Source : gallica.bnf.fr / BnF.

L’universalisme est aujourd’hui l’aspect le plus contesté de l’héritage des Lumières. Pour les uns, il désigne un idéal d’émancipation par la raison, une promesse d’égalité entre tous les êtres humains. Pour les autres, à l’inverse, il incarne l’impérialisme culturel de l’Occident et le refus des différences. L’universalisme est-il le langage moderne du cosmopolitisme et de la liberté individuelle ou une idéologie assimilationniste et néocoloniale ?

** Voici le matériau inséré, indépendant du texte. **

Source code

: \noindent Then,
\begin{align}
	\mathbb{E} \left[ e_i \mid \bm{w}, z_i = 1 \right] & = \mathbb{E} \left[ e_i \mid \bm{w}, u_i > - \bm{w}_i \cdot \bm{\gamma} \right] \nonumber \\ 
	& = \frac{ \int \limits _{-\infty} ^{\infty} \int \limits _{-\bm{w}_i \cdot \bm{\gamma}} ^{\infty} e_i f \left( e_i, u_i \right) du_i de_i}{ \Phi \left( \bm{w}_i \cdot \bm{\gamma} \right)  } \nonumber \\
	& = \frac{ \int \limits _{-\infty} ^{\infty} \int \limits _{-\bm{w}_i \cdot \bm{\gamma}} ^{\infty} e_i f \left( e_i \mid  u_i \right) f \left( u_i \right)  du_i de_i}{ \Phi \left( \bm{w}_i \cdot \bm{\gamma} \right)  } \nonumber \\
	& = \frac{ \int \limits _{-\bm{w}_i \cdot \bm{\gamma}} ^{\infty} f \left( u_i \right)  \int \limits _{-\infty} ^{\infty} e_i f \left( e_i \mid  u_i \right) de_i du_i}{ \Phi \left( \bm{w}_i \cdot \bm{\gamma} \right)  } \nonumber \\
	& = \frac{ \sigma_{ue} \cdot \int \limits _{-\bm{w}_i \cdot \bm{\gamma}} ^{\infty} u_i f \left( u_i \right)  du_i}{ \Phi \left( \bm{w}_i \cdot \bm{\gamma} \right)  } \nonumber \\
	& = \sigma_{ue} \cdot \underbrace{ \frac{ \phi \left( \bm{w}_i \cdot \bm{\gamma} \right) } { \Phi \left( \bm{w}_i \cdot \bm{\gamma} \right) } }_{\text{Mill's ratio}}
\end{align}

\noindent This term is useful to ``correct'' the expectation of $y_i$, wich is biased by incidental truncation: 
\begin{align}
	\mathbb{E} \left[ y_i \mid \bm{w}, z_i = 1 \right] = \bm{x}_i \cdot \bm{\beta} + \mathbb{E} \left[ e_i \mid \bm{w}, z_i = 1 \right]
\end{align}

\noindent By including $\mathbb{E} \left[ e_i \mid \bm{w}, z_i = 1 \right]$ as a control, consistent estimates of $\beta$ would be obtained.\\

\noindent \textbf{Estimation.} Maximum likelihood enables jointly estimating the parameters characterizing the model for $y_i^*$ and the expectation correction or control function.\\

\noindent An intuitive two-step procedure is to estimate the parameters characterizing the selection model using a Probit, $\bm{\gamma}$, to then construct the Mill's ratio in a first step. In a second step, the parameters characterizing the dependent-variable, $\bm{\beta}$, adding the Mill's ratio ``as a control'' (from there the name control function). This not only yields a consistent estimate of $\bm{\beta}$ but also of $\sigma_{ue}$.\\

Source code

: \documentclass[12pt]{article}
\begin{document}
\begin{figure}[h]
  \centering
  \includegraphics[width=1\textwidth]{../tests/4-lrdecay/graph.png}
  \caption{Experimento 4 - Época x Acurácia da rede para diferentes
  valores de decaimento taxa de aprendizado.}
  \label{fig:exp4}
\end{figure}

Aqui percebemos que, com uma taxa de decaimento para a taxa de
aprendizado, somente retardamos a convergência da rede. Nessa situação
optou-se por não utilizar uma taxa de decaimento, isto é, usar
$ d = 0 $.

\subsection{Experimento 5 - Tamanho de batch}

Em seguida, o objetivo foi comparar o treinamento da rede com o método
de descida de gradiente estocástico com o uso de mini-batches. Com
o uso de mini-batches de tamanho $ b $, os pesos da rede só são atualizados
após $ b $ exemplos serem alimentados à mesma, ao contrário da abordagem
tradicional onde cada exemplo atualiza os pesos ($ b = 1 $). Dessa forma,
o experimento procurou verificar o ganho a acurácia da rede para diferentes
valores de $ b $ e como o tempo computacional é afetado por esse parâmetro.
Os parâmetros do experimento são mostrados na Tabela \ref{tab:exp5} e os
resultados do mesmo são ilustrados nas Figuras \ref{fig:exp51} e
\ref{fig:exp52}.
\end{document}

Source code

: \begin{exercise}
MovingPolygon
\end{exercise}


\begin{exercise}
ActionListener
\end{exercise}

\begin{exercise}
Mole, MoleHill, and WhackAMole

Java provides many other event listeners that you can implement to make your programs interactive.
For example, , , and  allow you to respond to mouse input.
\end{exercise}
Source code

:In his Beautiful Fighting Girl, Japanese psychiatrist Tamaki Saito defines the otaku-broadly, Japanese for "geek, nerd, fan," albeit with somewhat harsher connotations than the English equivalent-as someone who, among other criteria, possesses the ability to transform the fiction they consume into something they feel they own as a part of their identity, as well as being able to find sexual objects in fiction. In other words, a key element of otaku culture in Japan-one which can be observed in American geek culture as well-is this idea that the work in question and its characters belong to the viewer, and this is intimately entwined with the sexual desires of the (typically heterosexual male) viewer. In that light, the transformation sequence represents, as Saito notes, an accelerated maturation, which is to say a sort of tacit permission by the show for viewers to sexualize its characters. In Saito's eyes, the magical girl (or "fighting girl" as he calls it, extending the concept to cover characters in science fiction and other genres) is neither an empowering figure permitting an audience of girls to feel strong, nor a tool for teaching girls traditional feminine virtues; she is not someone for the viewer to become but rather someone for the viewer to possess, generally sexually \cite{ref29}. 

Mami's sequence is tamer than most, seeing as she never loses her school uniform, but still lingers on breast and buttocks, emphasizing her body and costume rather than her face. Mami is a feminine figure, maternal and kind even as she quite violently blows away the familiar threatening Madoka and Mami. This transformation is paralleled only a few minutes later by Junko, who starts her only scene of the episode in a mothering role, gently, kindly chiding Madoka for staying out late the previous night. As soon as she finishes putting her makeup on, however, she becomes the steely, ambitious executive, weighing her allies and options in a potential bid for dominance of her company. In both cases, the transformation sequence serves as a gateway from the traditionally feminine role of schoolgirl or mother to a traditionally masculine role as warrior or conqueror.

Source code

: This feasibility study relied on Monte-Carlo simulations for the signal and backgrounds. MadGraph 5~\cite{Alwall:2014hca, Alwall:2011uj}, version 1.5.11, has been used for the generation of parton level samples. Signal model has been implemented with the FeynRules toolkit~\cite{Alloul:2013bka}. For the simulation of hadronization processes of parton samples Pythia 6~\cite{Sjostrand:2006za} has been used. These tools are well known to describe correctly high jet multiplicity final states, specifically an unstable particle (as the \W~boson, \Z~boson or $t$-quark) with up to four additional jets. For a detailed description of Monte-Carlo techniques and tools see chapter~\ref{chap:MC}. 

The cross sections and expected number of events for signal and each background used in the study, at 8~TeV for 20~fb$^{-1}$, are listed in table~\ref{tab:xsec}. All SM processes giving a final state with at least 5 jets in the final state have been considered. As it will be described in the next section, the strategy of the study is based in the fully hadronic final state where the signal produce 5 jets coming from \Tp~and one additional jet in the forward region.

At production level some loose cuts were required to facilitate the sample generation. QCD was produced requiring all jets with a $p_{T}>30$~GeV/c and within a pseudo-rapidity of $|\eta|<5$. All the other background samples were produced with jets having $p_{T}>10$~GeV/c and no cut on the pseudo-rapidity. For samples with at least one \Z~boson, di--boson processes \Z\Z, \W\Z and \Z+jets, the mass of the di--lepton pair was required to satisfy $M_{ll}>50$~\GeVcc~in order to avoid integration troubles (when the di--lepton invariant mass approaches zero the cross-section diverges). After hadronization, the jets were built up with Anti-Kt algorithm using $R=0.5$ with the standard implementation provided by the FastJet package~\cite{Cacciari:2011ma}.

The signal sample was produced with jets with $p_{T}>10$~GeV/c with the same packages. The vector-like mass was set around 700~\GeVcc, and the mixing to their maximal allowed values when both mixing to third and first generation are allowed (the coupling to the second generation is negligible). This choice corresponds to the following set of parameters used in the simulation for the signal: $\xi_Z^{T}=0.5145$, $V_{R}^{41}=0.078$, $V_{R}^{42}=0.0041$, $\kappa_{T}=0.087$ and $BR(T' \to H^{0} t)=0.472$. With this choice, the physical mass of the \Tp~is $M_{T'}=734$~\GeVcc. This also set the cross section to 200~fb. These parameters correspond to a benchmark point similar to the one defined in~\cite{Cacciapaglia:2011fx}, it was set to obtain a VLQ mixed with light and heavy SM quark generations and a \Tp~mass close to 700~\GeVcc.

Pour sortir des caricatures, il faut revenir au XVIIIe siècle. Les Lumières n’ont pas le monopole de l’universel. En réponse à la crise de l’universalisme chrétien hérité du Moyen Âge, les philosophes des Lumières ont cherché à élaborer une morale universelle, mais ils n’ont pas développé un universalisme univoque, bien au contraire. Je propose d’identifier trois langages concurrents, et parfois contradictoires, de l’universel, qui correspondent à trois opérations, théoriques et rhétoriques, d’universalisation du discours philosophique. Le premier est juridique et cosmopolite, il pose l’égalité abstraite des individus. Le second est historique : il réfléchit aux conditions de développement de la « civilisation ». Le troisième, enfin, est critique. Il s’enracine dans des situations de domination et prône l’affranchissement. Ses trois langages ne se déploient pas dans le ciel pur des idées, ils cherchent à rendre compte des transformations sociales, politiques et culturelles qu’expérimentent les sociétés européennes au cours du XVIIIe siècle.

Avec la Révolution française, ces langages sont redéployés sur un plan plus ouvertement politique : celui de la citoyenneté. S’ouvrent alors de nombreuses lignes de conflit, indissociablement théoriques et politiques. Faut-il promouvoir une République universelle du genre humain, au nom de l’universalité des droits de l’homme, ou chercher avant tout à rendre les droits du citoyen effectifs dans un cadre national ? Et comment résoudre la contradiction d’une révolution universaliste qui écarte tant d’individus de la citoyenneté active, voire de la liberté ? L’héritage des Lumières, bien compris, offre la possibilité d’effectuer un retour réflexif sur les origines conflictuelles de l’universalisme moderne.